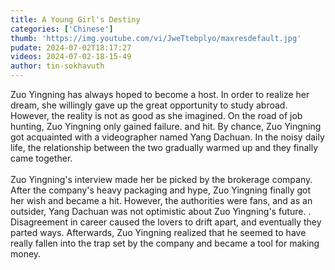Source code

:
 ```yaml
---
title: A Young Girl's Destiny
categories: ['Chinese']
thumb: 'https://img.youtube.com/vi/JweTtebplyo/maxresdefault.jpg'
pudate: 2024-07-02T18:17:27
videos: 2024-07-02-18-15-49
author: tin-sokhavuth
---
```

Zuo Yingning has always hoped to become a host. In order to realize her dream, she willingly gave up the great opportunity to study abroad. However, the reality is not as good as she imagined. On the road of job hunting, Zuo Yingning only gained failure. and hit. By chance, Zuo Yingning got acquainted with a videographer named Yang Dachuan. In the noisy daily life, the relationship between the two gradually warmed up and they finally came together.
<br/><br/>
Zuo Yingning's interview made her be picked by the brokerage company. After the company's heavy packaging and hype, Zuo Yingning finally got her wish and became a hit. However, the authorities were fans, and as an outsider, Yang Dachuan was not optimistic about Zuo Yingning's future. . Disagreement in career caused the lovers to drift apart, and eventually they parted ways. Afterwards, Zuo Yingning realized that he seemed to have really fallen into the trap set by the company and became a tool for making money.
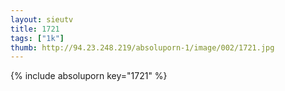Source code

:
 ```yaml
--- 
layout: sieutv
title: 1721
tags: ["1k"]
thumb: http://94.23.248.219/absoluporn-1/image/002/1721.jpg
---
```

{% include absoluporn key="1721" %}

.....

> Activity: Check every line above for the string "finally" and state how many have it, with no other words.

> Finished task: 2